Hearing instrument technology has grown by leaps and bounds in the past several years. Digital hearing devices have made analog technology virtually obsolete. Digital hearing instruments contain computer chips that “prescription fit” each individuals hearing loss; like eyeglasses. Unlike prescription fitted eyewear, however, when a persons hearing changes digital hearing instruments can have their computer chips re-programmed, without the necessity of purchasing newer hearing devices.
Multi-memory technology allows users to adjust the sound input of each instrument up or down, depending on their environment to ensure the patient’s hearing devices stay at comfortable listening levels. Directional microphones allow the user to pick-up only sounds in front of them in noisy environments, without amplifying noise from behind.
In addition, automatic telephone response enables the user to hear over the phone, without the annoying squeal of older technology.

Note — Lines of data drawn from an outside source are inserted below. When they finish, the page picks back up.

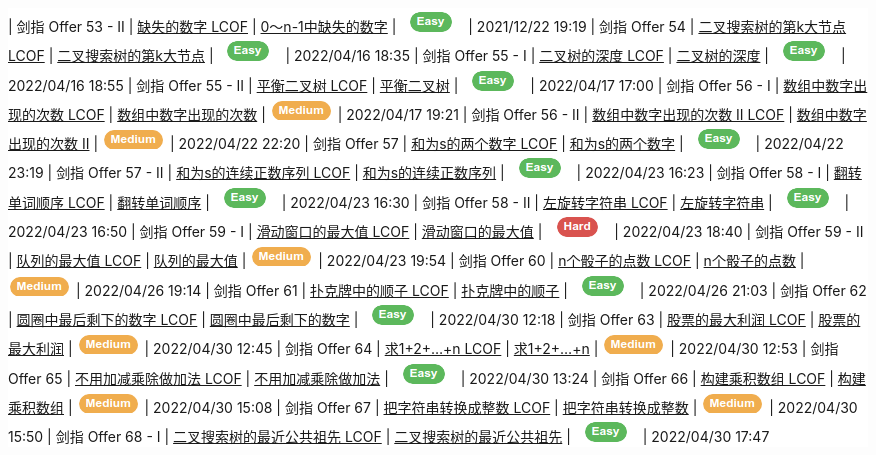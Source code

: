 | 剑指 Offer 53 - II | [缺失的数字  LCOF](problems/que-shi-de-shu-zi-lcof.md) | [0～n-1中缺失的数字](problems/que-shi-de-shu-zi-lcof.md) | ![](./imgs/easy.png) | 2021/12/22 19:19
| 剑指 Offer 54 | [二叉搜索树的第k大节点  LCOF](problems/er-cha-sou-suo-shu-de-di-kda-jie-dian-lcof.md) | [二叉搜索树的第k大节点](problems/er-cha-sou-suo-shu-de-di-kda-jie-dian-lcof.md) | ![](./imgs/easy.png) | 2022/04/16 18:35
| 剑指 Offer 55 - I | [二叉树的深度 LCOF](problems/er-cha-shu-de-shen-du-lcof.md) | [二叉树的深度](problems/er-cha-shu-de-shen-du-lcof.md) | ![](./imgs/easy.png) | 2022/04/16 18:55
| 剑指 Offer 55 - II | [平衡二叉树 LCOF](problems/ping-heng-er-cha-shu-lcof.md) | [平衡二叉树](problems/ping-heng-er-cha-shu-lcof.md) | ![](./imgs/easy.png) | 2022/04/17 17:00
| 剑指 Offer 56 - I | [数组中数字出现的次数 LCOF](problems/shu-zu-zhong-shu-zi-chu-xian-de-ci-shu-lcof.md) | [数组中数字出现的次数](problems/shu-zu-zhong-shu-zi-chu-xian-de-ci-shu-lcof.md) | ![](./imgs/medium.png) | 2022/04/17 19:21
| 剑指 Offer 56 - II | [数组中数字出现的次数 II LCOF](problems/shu-zu-zhong-shu-zi-chu-xian-de-ci-shu-ii-lcof.md) | [数组中数字出现的次数 II](problems/shu-zu-zhong-shu-zi-chu-xian-de-ci-shu-ii-lcof.md) | ![](./imgs/medium.png) | 2022/04/22 22:20
| 剑指 Offer 57 | [和为s的两个数字 LCOF](problems/he-wei-sde-liang-ge-shu-zi-lcof.md) | [和为s的两个数字](problems/he-wei-sde-liang-ge-shu-zi-lcof.md) | ![](./imgs/easy.png) | 2022/04/22 23:19
| 剑指 Offer 57 - II | [和为s的连续正数序列 LCOF](problems/he-wei-sde-lian-xu-zheng-shu-xu-lie-lcof.md) | [和为s的连续正数序列](problems/he-wei-sde-lian-xu-zheng-shu-xu-lie-lcof.md) | ![](./imgs/easy.png) | 2022/04/23 16:23
| 剑指 Offer 58 - I | [翻转单词顺序 LCOF](problems/fan-zhuan-dan-ci-shun-xu-lcof.md) | [翻转单词顺序](problems/fan-zhuan-dan-ci-shun-xu-lcof.md) | ![](./imgs/easy.png) | 2022/04/23 16:30
| 剑指 Offer 58 - II | [左旋转字符串 LCOF](problems/zuo-xuan-zhuan-zi-fu-chuan-lcof.md) | [左旋转字符串](problems/zuo-xuan-zhuan-zi-fu-chuan-lcof.md) | ![](./imgs/easy.png) | 2022/04/23 16:50
| 剑指 Offer 59 - I | [滑动窗口的最大值 LCOF](problems/hua-dong-chuang-kou-de-zui-da-zhi-lcof.md) | [滑动窗口的最大值](problems/hua-dong-chuang-kou-de-zui-da-zhi-lcof.md) | ![](./imgs/hard.png) | 2022/04/23 18:40
| 剑指 Offer 59 - II | [队列的最大值 LCOF](problems/dui-lie-de-zui-da-zhi-lcof.md) | [队列的最大值](problems/dui-lie-de-zui-da-zhi-lcof.md) | ![](./imgs/medium.png) | 2022/04/23 19:54
| 剑指 Offer 60 | [n个骰子的点数  LCOF](problems/nge-tou-zi-de-dian-shu-lcof.md) | [n个骰子的点数](problems/nge-tou-zi-de-dian-shu-lcof.md) | ![](./imgs/medium.png) | 2022/04/26 19:14
| 剑指 Offer 61 | [扑克牌中的顺子  LCOF](problems/bu-ke-pai-zhong-de-shun-zi-lcof.md) | [扑克牌中的顺子](problems/bu-ke-pai-zhong-de-shun-zi-lcof.md) | ![](./imgs/easy.png) | 2022/04/26 21:03
| 剑指 Offer 62 | [圆圈中最后剩下的数字 LCOF](problems/yuan-quan-zhong-zui-hou-sheng-xia-de-shu-zi-lcof.md) | [圆圈中最后剩下的数字](problems/yuan-quan-zhong-zui-hou-sheng-xia-de-shu-zi-lcof.md) | ![](./imgs/easy.png) | 2022/04/30 12:18
| 剑指 Offer 63 | [股票的最大利润  LCOF](problems/gu-piao-de-zui-da-li-run-lcof.md) | [股票的最大利润](problems/gu-piao-de-zui-da-li-run-lcof.md) | ![](./imgs/medium.png) | 2022/04/30 12:45
| 剑指 Offer 64 | [求1+2+…+n LCOF](problems/qiu-12n-lcof.md) | [求1+2+…+n](problems/qiu-12n-lcof.md) | ![](./imgs/medium.png) | 2022/04/30 12:53
| 剑指 Offer 65 | [不用加减乘除做加法 LCOF](problems/bu-yong-jia-jian-cheng-chu-zuo-jia-fa-lcof.md) | [不用加减乘除做加法](problems/bu-yong-jia-jian-cheng-chu-zuo-jia-fa-lcof.md) | ![](./imgs/easy.png) | 2022/04/30 13:24
| 剑指 Offer 66 | [构建乘积数组 LCOF](problems/gou-jian-cheng-ji-shu-zu-lcof.md) | [构建乘积数组](problems/gou-jian-cheng-ji-shu-zu-lcof.md) | ![](./imgs/medium.png) | 2022/04/30 15:08
| 剑指 Offer 67 | [把字符串转换成整数 LCOF](problems/ba-zi-fu-chuan-zhuan-huan-cheng-zheng-shu-lcof.md) | [把字符串转换成整数](problems/ba-zi-fu-chuan-zhuan-huan-cheng-zheng-shu-lcof.md) | ![](./imgs/medium.png) | 2022/04/30 15:50
| 剑指 Offer 68 - I | [二叉搜索树的最近公共祖先 LCOF](problems/er-cha-sou-suo-shu-de-zui-jin-gong-gong-zu-xian-lcof.md) | [二叉搜索树的最近公共祖先](problems/er-cha-sou-suo-shu-de-zui-jin-gong-gong-zu-xian-lcof.md) | ![](./imgs/easy.png) | 2022/04/30 17:47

Early detection is key for any medical problem to be diagnosed and addressed. Johns Hopkins School of Medicine recently determined that individuals with mild hearing loss were twice as likely as those with normal hearing levels to develop dementia or Alzheimers disease. Those found to have severe hearing loss were five times as likely to contract the disease. This occurs due to the brain lacking “proper” stimulation, resulting in atrophy and loss of function.
Hearing exams, like vision, are recommended annually if you are fifty-five years of age or older. If you or a loved one suspects a hearing problem, then the first thing to do is set-up a hearing evaluation. Call for a FREE Evaluation at 997-8288.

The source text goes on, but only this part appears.